"""

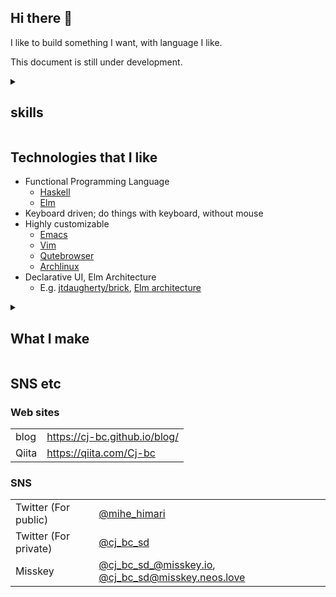 ## Hi there 👋

I like to build something I want, with language I like.

This document is still under development.


<details>
<summary>
<h2>skills</h2>
</summary>

### Languages

1.  For communication

|          | note             |
|:---------|:-----------------|
| Japanese | Native           |
| English  | TOEIC LR: 915    |
| French   | Started learning |

2.  For programming

|                    | personal rating | last year I used it | repos                                                                                                       |
|:-------------------|:----------------|:--------------------|:------------------------------------------------------------------------------------------------------------|
| Haskell            | 4               | 2023                | [my repositories using haskell](https://github.com/Cj-bc?tab=repositories&q=&type=&language=haskell&sort=)  |
| Python             | 4               | 2022                | [my repositories using python](https://github.com/Cj-bc?tab=repositories&q=&type=&language=python&sort=)    |
| C# (Unity)         | 3               | 2022                | [my repositories using c#](https://github.com/Cj-bc?tab=repositories&q=&type=&language=c%23&sort=)          |
| ShellScript (Bash) | 4               | 2022                | [my repositories using shell](https://github.com/Cj-bc?tab=repositories&q=&type=&language=shell&sort=)      |
| Emacs Lisp         | 4               | 2023                | [my repositories using Elisp](https://github.com/Cj-bc?tab=repositories&q=&type=&language=emacs+lisp&sort=) |
| Go                 | 3               | 2023                | [my repositories using Go](https://github.com/Cj-bc?tab=repositories&q=&type=&language=Go&sort=)            |
| Lua                | 2               | 2023                | [my repositories using lua](https://github.com/Cj-bc?tab=repositories&q=&type=&language=lua&sort=)          |
| Elm                | 2               | 2022                | NOT YET                                                                                                     |
| Kotlin             | 2               | 2022                | NOT YET                                                                                                     |
| Rust               | 1               | 2022                | NOT YET                                                                                                     |
| nushell            | 1               | ????                | NOT YET                                                                                                     |

+ 1: Finisied some tutorials
+ 2: Wrote some practice codes
+ 3: Can write an application that doesn't integrates with external resources
+ 4: Can write an application that integrates with external resources (e.g. DB, web API)

[Cj-bc/playground](https://github.com/Cj-bc/playground) contains some practice programs I made.
</details>

## Technologies that I like

-   Functional Programming Language
    -   [Haskell](https://www.haskell.org/)
    -   [Elm](https://elm-lang.org/)
-   Keyboard driven; do things with keyboard, without mouse
-   Highly customizable
    -   [Emacs](https://www.gnu.org/software/emacs/)
    -   [Vim](https://www.vim.org/)
    -   [Qutebrowser](https://www.qutebrowser.org/)
    -   [Archlinux](https://archlinux.org/)
-   Declarative UI, Elm Architecture
    -   E.g. [jtdaugherty/brick](https://github.com/jtdaugherty/brick),
        [Elm architecture](https://guide.elm-lang.org/architecture/)

<details>
<summary> <h2> What I make </h2> </summary>

### TUI

|                                                                                                                                                                 |
|:----------------------------------------------------------------------------------------------------------------------------------------------------------------|
| [Cj-bc/brick-3d](https://github.com/Cj-bc/brick-3d) - [jtdaugherty/brick](https://github.com/jtdaugherty/brick/) extension library to render 3D world in TUI    |
| [Cj-bc/brick-shgif](https://github.com/Cj-bc/brick-shgif) - [jtdaugherty/brick](https://github.com/jtdaugherty/brick/) extension library to render AA animation |
| [asciiart-hs](https://github.com/Cj-bc/asciiart-hs) - Manipulate ASCII Art as Graphics                                                                          |
| [brick-pandoc](https://github.com/Cj-bc/brick-pandoc) - Brick widgets for pandoc                                                                                |

### libraries

|                                                                                                                                                |
|:-----------------------------------------------------------------------------------------------------------------------------------------------|
| [Cj-bc/misskey.el](https://github.com/Cj-bc/misskey.el) - [misskey-dev/misskey](https://github.com/misskey-dev/misskey) API client for Elisp   |
| [Cj-bc/misskey-hs](https://github.com/Cj-bc/misskey-hs) - [misskey-dev/misskey](https://github.com/misskey-dev/misskey) API client for Haskell |
| [Cj-bc/hVMCP](https://github.com/Cj-bc/hVMCP) - Haskell implementation of [VMCP(Virtual motion capture protocol)](https://protocol.vmc.info)   |
| [own-library](https://github.com/Cj-bc/own-library) - utility functions for haskell                                                            |
| [asm.lua](https://github.com/Cj-bc/asm.lua) - Simple and experimental implementation of Action State machine for VCI                           |

<details>
<summary>
<h3>blib: bash library manager</h3>
</summary>

a library manager for shellscript I made. It\'s not used for years.

|                                                                                                                                                           |                                                                                                                                                           |
|:----------------------------------------------------------------------------------------------------------------------------------------------------------|:----------------------------------------------------------------------------------------------------------------------------------------------------------|
| [blib](https://github.com/Cj-bc/blib) - shellscript library manager                                                                                       | [blib.vim](https://github.com/Cj-bc/blib.vim) - vim plugin for [Cj-bc/blib](https://github.com/Cj-bc/blib)                                                |
| [libhttp](https://github.com/Cj-bc/libhttp) - HTTP library for shellscript with [niieani/bash-oo-framework](https://github.com/niieani/bash-oo-framework) | [libyaml](https://github.com/Cj-bc/libyaml) - YAML library for shellscript with [niieani/bash-oo-framework](https://github.com/niieani/bash-oo-framework) |
| [libfile](https://github.com/Cj-bc/libfile) - file related functions                                                                                      | [libtar](https://github.com/Cj-bc/libtar) - tar related functions                                                                                         |
| [libdraw](https://github.com/Cj-bc/libdraw) - draw ASCII Art                                                                                              | [libstandard](https://github.com/Cj-bc/libstandard) - standard library used with blib                                                                     |
| [libjson](https://github.com/Cj-bc/libjson) - JSON related functions                                                                                      | [bash-object-oriented](https://github.com/Cj-bc/bash-object-oriented) - attempt to implement OOP in bash                                                  |
</details>

<details>
<summary>
<h3>Tools</h3>
</summary>

|                                                                                                                                  |                                                                                                                                          |
|:---------------------------------------------------------------------------------------------------------------------------------|:-----------------------------------------------------------------------------------------------------------------------------------------|
| [vmc-mixer](https://github.com/Cj-bc/vmc-mixer) - Tool to mix several VMCP streams                                               | [skk-vtuber-jisyo](https://github.com/Cj-bc/skk-vtuber-jisyo) - SKK dictionary about VTubers                                             |
| [kocli](https://github.com/Cj-bc/kocli) - CLI voice changer for Linux                                                            | [faclig](https://github.com/Cj-bc/faclig) - AsciiArt Live2D like avatar program                                                          |
| [oschark](https://github.com/Cj-bc/oschark) - really simple OSC viewer, mostly only for myself                                   | [mcUI](https://github.com/Cj-bc/mcUI) - Mincraft mod for 3D UI                                                                           |
| [brew-taplocal](https://github.com/Cj-bc/brew-taplocal) - Tap local formulae repository                                          | [watchtodo](https://github.com/Cj-bc/watchtodo) - Display [todotxt/todo.txt](https://github.com/todotxt/todo.txt) style text in terminal |
| [laun.sh](https://github.com/Cj-bc/laun.sh) - Launchpad(Music instrument) in CLI                                                 | [h2ac](https://github.com/Cj-bc/h2ac) - Convert Apple calendar to csv                                                                    |
| [bpkg-completion](https://github.com/Cj-bc/bpkg-completion) - bash completion file for [bpkg/bpkg](https://github.com/bpkg/bpkg) | [absences](https://github.com/Cj-bc/absences) - Manage your absences for classes etc                                                     |
| [owncloud](https://github.com/Cj-bc/owncloud) - The simplest owncloud CLI client                                                 | [gitter-notifier](https://github.com/Cj-bc/gitter-notifier) - Pop up notification for gitter message in macOS                            |
| [twarch](https://github.com/Cj-bc/twarch) - twitter archiver tool                                                                | [activate](https://github.com/Cj-bc/activate) - activate local command                                                                   |
| [shlide](https://github.com/Cj-bc/shlide) - slide tool for CLI                                                                   | [killeach](https://github.com/Cj-bc/killeach) - kill each process ID given from stdin                                                    |
| [watchfile](https://github.com/Cj-bc/watchfile) - draw file in real time                                                         | [qrdecoder](https://github.com/Cj-bc/qrdecoder) - decode QRCode                                                                          |
| [check256](https://github.com/Cj-bc/check256) - check SHA256 hash for github release tar.gz file                                 | [icloud](https://github.com/Cj-bc/icloud) - tiny CLI interface for icloud                                                                |
| [ReferenceURLs](https://github.com/Cj-bc/ReferenceURLs) - stores reference URL related to current directory                      | [54ysh](https://github.com/Cj-bc/54ysh) - speak out given sentence for macOS                                                             |
| [CommonToolsForTerminal](https://github.com/Cj-bc/CommonToolsForTerminal) - some utilities                                       | [yochat2ws](https://github.com/Cj-bc/yochat2ws) - Redirect YouTube Live Chat to Websocket connection                                     |

</details>

<details>
  <summary><h3>Applications</h3></summary>

  |                                                                                          |
  |:----------------------------------------------------------------------------------------:|
  | [TextObjectsVR](https://github.com/Cj-bc/TextObjectsVR) - PoC of Text Manipulation in VR |

</details>

### Plugins

<details>
<summary>
1.  Vim
</summary>

|                                                                                                                                                          |
|:---------------------------------------------------------------------------------------------------------------------------------------------------------|
| [cmus.vim](https://github.com/Cj-bc/cmus.vim) - Control [cmus](https://cmus.github.io/) from vim                                                         |
| [drcs.vim](https://github.com/Cj-bc/drcs.vim) -                                                                                                          |
| [bashinfinity.vim](https://github.com/Cj-bc/bashinfinity.vim) - vim plugin for [niieani/bash-oo-framework](https://github.com/niieani/bash-oo-framework) |
</details>

<details>
<summary>
2.  Emacs
</summary>

|                                                                                                                                                                      |
|:---------------------------------------------------------------------------------------------------------------------------------------------------------------------|
| [neos-live-editor.el](https://github.com/Cj-bc/neos-live-editor.el) - Emacs client for [rheniumNV/neos-live-editor](https://github.com/rheniumNV/neos-live-editor)   |
| [evil-textobj-parameter](https://github.com/Cj-bc/evil-textobj-parameter) - evil port of [sgur/vim-textobj-parameter](https://github.com/sgur/vim-textobj-parameter) |
| [ol-mpv](https://github.com/Cj-bc/ol-mpv) - [Org-mode\'s](https://orgmode.org/) custom link to achive timestamp link                                                 |
</details>

<details>
<summary>
3.  Others
</summary>

|                                                                                                                                                                      |
|:---------------------------------------------------------------------------------------------------------------------------------------------------------------------|
| [hyper-puchi-mirei](https://github.com/Cj-bc/hyper-puchi-mirei) - [早坂美玲](https://dic.pixiv.net/a/早坂美玲) theme for [Hyper terminal emulator](https://hyper.is/) |
</details>

### Projects

|                                                                                                                         |
|:------------------------------------------------------------------------------------------------------------------------|
| [yozakura-project](https://github.com/Cj-bc/yozakura-project) - Experimental project to build VTuber like system in CLI |

### Packages

Package definitions

<details>
<summary>
1.  homebrew
</summary>

|                                                                           |                                                                                                |                                                                                        |
|:--------------------------------------------------------------------------|:-----------------------------------------------------------------------------------------------|:---------------------------------------------------------------------------------------|
| [homebrew-sonic-pi-tool](https://github.com/Cj-bc/homebrew-sonic-pi-tool) | [homebrew-cj-bc](https://github.com/Cj-bc/homebrew-cj-bc) - Some customized homebrew formulaes | [homebrew-wallets](https://github.com/Cj-bc/homebrew-wallets) cryptocoin wallets       |
| [homebrew-elm-oracle](https://github.com/Cj-bc/homebrew-elm-oracle)       | [homebrew-brew-taplocal](https://github.com/Cj-bc/homebrew-brew-taplocal)                      | [homebrew-terminals](https://github.com/Cj-bc/homebrew-terminals) - terminal emulators |
| [homebrew-onefetch](https://github.com/Cj-bc/homebrew-onefetch)           | [homebrew-sclack](https://github.com/Cj-bc/homebrew-sclack)                                    | [homebrew-miners](https://github.com/Cj-bc/homebrew-miners) - cryptocoin miners        |
| [homebrew-activate](https://github.com/Cj-bc/homebrew-activate)           | [homebrew-blib](https://github.com/Cj-bc/homebrew-blib)                                        | [homebrew-shlide](https://github.com/Cj-bc/homebrew-shlide)                            |
| [homebrew-killeach](https://github.com/Cj-bc/homebrew-killeach)           | [homebrew-watchtodo](https://github.com/Cj-bc/homebrew-watchtodo)                              | [homebrew-watchfile](https://github.com/Cj-bc/homebrew-watchfile)                      |
| [homebrew-bpkg](https://github.com/Cj-bc/homebrew-bpkg)                   | [homebrew-bpkg-completion](https://github.com/Cj-bc/homebrew-bpkg-completion)                  | [homebrew-check256](https://github.com/Cj-bc/homebrew-check256)                        |
| [homebrew-owncloud](https://github.com/Cj-bc/homebrew-owncloud)           | [homebrew-icloud](https://github.com/Cj-bc/homebrew-icloud)                                    | [homebrew-slacker](https://github.com/Cj-bc/homebrew-slacker)                          |
| [homebrew-ReferenceURLs](https://github.com/Cj-bc/homebrew-ReferenceURLs) |                                                                                                |                                                                                        |
</details>

<details>
<summary>
2.  blib
</summary>

|                                                       |                                                     |
|:------------------------------------------------------|:----------------------------------------------------|
| [blib-libhttp](https://github.com/Cj-bc/blib-libhttp) | [blib-libtar](https://github.com/Cj-bc/blib-libtar) |
| [blib-libfile](https://github.com/Cj-bc/blib-libfile) |                                                     |
</details>


<details>
<summary>
<h3>Archived/deprecated</h3>
</summary>

|                                                                                                                                   |
|:----------------------------------------------------------------------------------------------------------------------------------|
| [slacker](https://github.com/Cj-bc/slacker) - Send slack message from Shellscript                                                 |
| [gfm.vim](https://github.com/Cj-bc/gfm.vim) - Github flavored markdown plugin                                                     |
| [applescript.vim](https://github.com/Cj-bc/applescript.vim) - Just copied others stuff                                            |
| [homebrew-scopion](https://github.com/Cj-bc/homebrew-scopion) - formula for [coord-e/scopion](https://github.com/coord-e/scopion) |


#### FDS: Face-Data-Server

It was a project to build server-client model avatar application.  
FDS was the protocol for this project, but after I discovered
[VirtualMotionCapture Protocol](https://protocol.vmc.info/), I switched
to it and archived most of this project.  
Some repositories (e.g. `faclig`) is actively developed since then with VMCP.

|                                                                                                                              |
|:-----------------------------------------------------------------------------------------------------------------------------|
| [Face-data-server](https://github.com/Cj-bc/Face-data-server) - my own attempt to build face tracking server                 |
| [FDS-Front3D](https://github.com/Cj-bc/FDS-Front3D) - Unity frontend for Face-data-server                                    |
| [FDS-controller](https://github.com/Cj-bc/FDS-controller) - Utility tool for Face-data-server                                |
| [FaceDataServer-hs](https://github.com/Cj-bc/FaceDataServer-hs)                                                              |
| [FDS-protos](https://github.com/Cj-bc/FDS-protos) - Protocol definition                                                      |
| [faclig.vim](https://github.com/Cj-bc/faclig.vim) -- control faclig from vim. Doesn't work as faclig is rewritten completely |

#### Shgif: make ASCII ART Gif file.

Plays ASCII Art Gif recorded in simple text file.  
It was written in shellscript(bash) at first, but it was too slow.
So I rewrite in Haskell, which is [Cj-bc/brick-shgif](https://github.com/Cj-bc/brick-shgif)

|                                                                                  |
|:---------------------------------------------------------------------------------|
| [shgif](https://github.com/Cj-bc/shgif) - my first attempt to make ASCII Art GIF |
| [libshgif](https://github.com/Cj-bc/libshgif) - blib library for shgif           |
| [homebrew-shgif](https://github.com/Cj-bc/homebrew-shgif) - homebrew formulae    |
| [blib-shgif](https://github.com/Cj-bc/blib-shgif) - blib formulae                |
</details>

<details>
<summary>
<h3>Experimental</h3>
</summary>

|                                                                                                                       |
|:----------------------------------------------------------------------------------------------------------------------|
| [filesystem.hs](https://github.com/Cj-bc/filesystem.hs) - Tried to make filesystem for practice                       |
| [tkinsh](https://github.com/Cj-bc/tkinsh) - TKinter for shellscript                                                   |
| [a-frame-test](https://github.com/Cj-bc/a-frame-test)                                                                 |
| [atproto-hs](https://github.com/Cj-bc/atproto-hs) - Experimental ATProtocol haskell implementation (WIP, almost dead) |
</details>

<details>
<summary>
<h3>Planned but not yet developed at all</h3>
</summary>

|                                                                                                          |                                                                                                              |
|:---------------------------------------------------------------------------------------------------------|:-------------------------------------------------------------------------------------------------------------|
| [brick-keybindViewer](https://github.com/Cj-bc/brick-keybindViewer) - Keybind viewer widget for brick    | [timeline](https://github.com/Cj-bc/timeline) - Timeline widget for Linux                                    |
| [rofiml](https://github.com/Cj-bc/rofiml) - Attempt to write rofi script in YAML                         | [Hasskey](https://github.com/Cj-bc/Hasskey) - CUI misskey client in Haskell                                  |
| [hasshell](https://github.com/Cj-bc/hasshell) - shell written in Haskell                                 | [taskell-wrapper](https://github.com/Cj-bc/taskell-wrapper) - I don\'t know what I wanted to do with this... |
| [committer](https://github.com/Cj-bc/committer)                                                          | [money-book](https://github.com/Cj-bc/money-book) - money book for iOS/Linux/Web/etc                         |
| [climb](https://github.com/Cj-bc/climb) - movie maker for CLI                                            | [miners](https://github.com/Cj-bc/miners) - manager for cryptocoin miners                                    |
| [twitcasting-haskell](https://github.com/Cj-bc/twitcasting-haskell) - twitcasting API client for haskell | [pixing](https://github.com/Cj-bc/pixing) - Edit pixel art in CUI                                            |
|                                                                                                          | [unidoc](https://github.com/Cj-bc/unidoc) - Language-agnostic comment syntax & document generator            |
</details>

<details>
<summary>
<h3>Etc</h3>
</summary>

|                                                                               |                                                    |                                                             |                                |
|:------------------------------------------------------------------------------|:---------------------------------------------------|:------------------------------------------------------------|:-------------------------------|
| [Cj-bc/playground](https://github.com/Cj-bc/playground)                       | Scratch codes, practices, etc                      | [translations](https://github.com/Cj-bc/translations)       | My translations of some stuff. |
| [lt-slides](https://github.com/Cj-bc/lt-slides)                               | LT slides                                          | [vstult-3](https://github.com/Cj-bc/vstult-3)               | LT slide                       |
| [ideasketch](https://github.com/Cj-bc/ideasketch)                             | idea sketch                                        | [qiita-posts](https://github.com/Cj-bc/qiita-posts)         | My Qiita posts                 |
| [translation-keychain-doc](https://github.com/Cj-bc/translation-keychain-doc) | Japanese translation of Apple\'s keychain document | [experiments](https://github.com/Cj-bc/experiments)         | My Experimental projects       |
| [AAs](https://github.com/Cj-bc/AAs)                                           | ASCII Art collection                               | [sonic-pi-musics](https://github.com/Cj-bc/sonic-pi-musics) | My mysic files using sonic pi  |
| [wiki_codereading](https://github.com/Cj-bc/wiki_codereading)                 | Wiki for code reading                              | [wiki_default](https://github.com/Cj-bc/wiki_default)       | Default Wiki                   |
| [tomari-btn](https://github.com/Cj-bc/tomari-btn/tree/develop)                | 兎鞠まりのボタンを作ろうとしていたやつ             | [mynotes](https://github.com/Cj-bc/mynotes)                 | Notes                          |
| [win_init](https://github.com/Cj-bc/win_init)                                 | Init bat file for when I borrow Windows PC         | [ctf](https://github.com/Cj-bc/ctf)                         | CTF solving memo               |
</details>
</details>

## SNS etc

### Web sites

|       |                                 |
|:------|:--------------------------------|
| blog  | <https://cj-bc.github.io/blog/> |
| Qiita | <https://qiita.com/Cj-bc>       |

### SNS

|                                             |                                                                                                                           |
|:--------------------------------------------|:--------------------------------------------------------------------------------------------------------------------------|
| Twitter (For public)                        | [@mihe_himari](https://twitter.com/mihe_himari)                                                                           |
| Twitter (For private)                       | [@cj_bc_sd](https://twitter.com/cj_bc_sd)                                                                                 |
| Misskey                                     | [@cj_bc_sd_@misskey.io](https://misskey.io/@cj_bc_sd), [@cj_bc_sd@misskey.neos.love](https://misskey.neos.love/@cj_bc_sd) |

"""

• [Work to be completed] The reply should hold only how many lines in the material include the word "Emacs".

• [Exercise result] 4